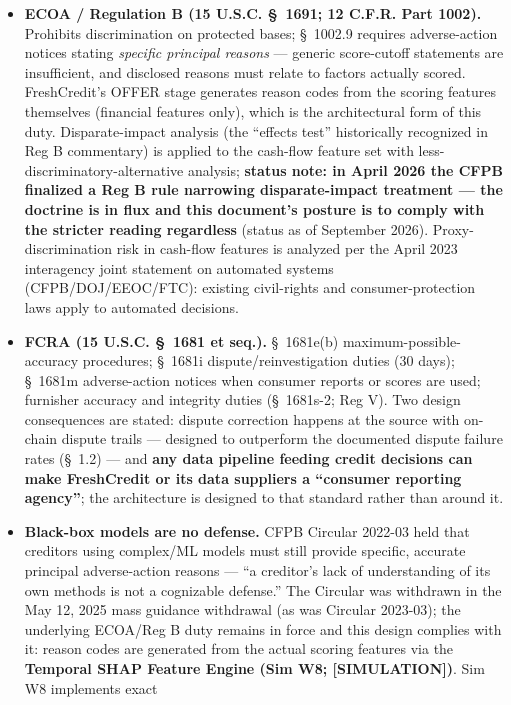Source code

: \documentclass[
]{article}
\begin{document}
\begin{itemize}
\item
  \textbf{ECOA / Regulation B (15 U.S.C. §~1691; 12 C.F.R. Part 1002).}
  Prohibits discrimination on protected bases; §~1002.9 requires
  adverse-action notices stating \emph{specific principal reasons} ---
  generic score-cutoff statements are insufficient, and disclosed
  reasons must relate to factors actually scored. FreshCredit's OFFER
  stage generates reason codes from the scoring features themselves
  (financial features only), which is the architectural form of this
  duty. Disparate-impact analysis (the ``effects test'' historically
  recognized in Reg B commentary) is applied to the cash-flow feature
  set with less-discriminatory-alternative analysis; \textbf{status
  note: in April 2026 the CFPB finalized a Reg B rule narrowing
  disparate-impact treatment --- the doctrine is in flux and this
  document's posture is to comply with the stricter reading regardless}
  (status as of September 2026). Proxy-discrimination risk in cash-flow
  features is analyzed per the April 2023 interagency joint statement on
  automated systems (CFPB/DOJ/EEOC/FTC): existing civil-rights and
  consumer-protection laws apply to automated decisions.
\item
  \textbf{FCRA (15 U.S.C. §~1681 et seq.).} §~1681e(b)
  maximum-possible-accuracy procedures; §~1681i dispute/reinvestigation
  duties (30 days); §~1681m adverse-action notices when consumer reports
  or scores are used; furnisher accuracy and integrity duties
  (§~1681s-2; Reg V). Two design consequences are stated: dispute
  correction happens at the source with on-chain dispute trails ---
  designed to outperform the documented dispute failure rates (§~1.2)
  --- and \textbf{any data pipeline feeding credit decisions can make
  FreshCredit or its data suppliers a ``consumer reporting agency''};
  the architecture is designed to that standard rather than around it.
\item
  \textbf{Black-box models are no defense.} CFPB Circular 2022-03 held
  that creditors using complex/ML models must still provide specific,
  accurate principal adverse-action reasons --- ``a creditor's lack of
  understanding of its own methods is not a cognizable defense.'' The
  Circular was withdrawn in the May 12, 2025 mass guidance withdrawal
  (as was Circular 2023-03); the underlying ECOA/Reg B duty remains in
  force and this design complies with it: reason codes are generated
  from the actual scoring features via the \textbf{Temporal SHAP Feature
  Engine (Sim W8; {[}SIMULATION{]})}. Sim W8 implements exact

\end{itemize}
\end{document}
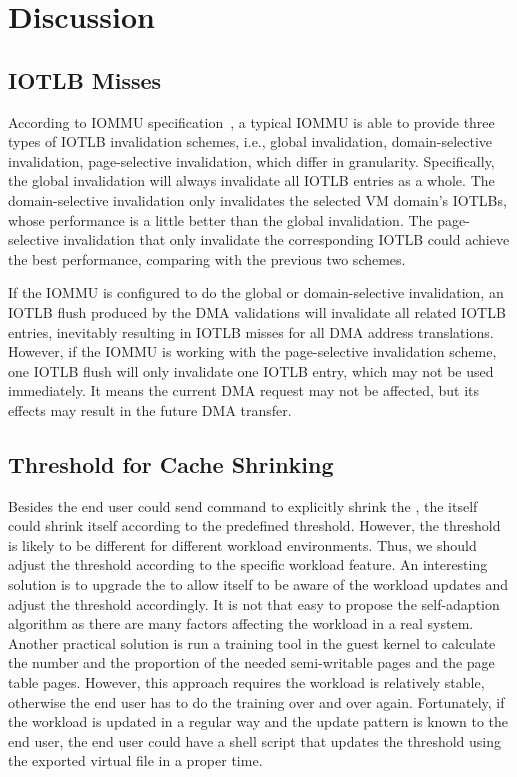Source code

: \section{Discussion}\label{sec:dis}

\subsection{IOTLB Misses}
According to IOMMU specification~\cite{intelvt, amdvt}, a typical IOMMU is able to provide three types of IOTLB invalidation schemes, i.e., global invalidation, domain-selective invalidation, page-selective invalidation, which differ in granularity.
Specifically, the global invalidation will always invalidate all IOTLB entries as a whole.
The domain-selective invalidation only invalidates the selected VM domain's IOTLBs, whose performance is a little better than the global invalidation.
The page-selective invalidation that only invalidate the corresponding IOTLB could achieve the best performance, comparing with the previous two schemes.

If the IOMMU is configured to do the global or domain-selective invalidation, an IOTLB flush produced by the DMA validations will invalidate all related IOTLB entries, inevitably resulting in IOTLB misses for all DMA address translations. However, if the IOMMU is working with the page-selective invalidation scheme, one IOTLB flush will only invalidate one IOTLB entry, which may not be used immediately. It means the current DMA request may not be affected, but its effects may result in the future DMA transfer.

\subsection{Threshold for \name Cache Shrinking}
Besides the end user could send command to explicitly shrink the \cache, the \cache itself could shrink itself according to the predefined threshold.
However, the threshold is likely to be different for different workload environments. 
Thus, we should adjust the threshold according to the specific workload feature.
An interesting solution is to upgrade the \cache to allow itself to be aware of the workload updates and adjust the threshold accordingly.
It is not that easy to propose the self-adaption algorithm as there are many factors affecting the workload in a real system.
Another practical solution is run a training tool in the guest kernel to calculate the number and the proportion of the needed semi-writable pages and the page table pages.
However, this approach requires the workload is relatively stable, otherwise the end user has to do the training over and over again.
Fortunately, if the workload is updated in a regular way and the update pattern is known to the end user, the end user could have a shell script that updates the threshold using the exported virtual file in a proper time.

★ ★ ★

In the data above, retype exactly and only the lines between the one holding "Regulation B (15" and the one holding "note: in April", inclusive.

Response box:
  \textbf{ECOA / Regulation B (15 U.S.C. §~1691; 12 C.F.R. Part 1002).}
  Prohibits discrimination on protected bases; §~1002.9 requires
  adverse-action notices stating \emph{specific principal reasons} ---
  generic score-cutoff statements are insufficient, and disclosed
  reasons must relate to factors actually scored. FreshCredit's OFFER
  stage generates reason codes from the scoring features themselves
  (financial features only), which is the architectural form of this
  duty. Disparate-impact analysis (the ``effects test'' historically
  recognized in Reg B commentary) is applied to the cash-flow feature
  set with less-discriminatory-alternative analysis; \textbf{status
  note: in April 2026 the CFPB finalized a Reg B rule narrowing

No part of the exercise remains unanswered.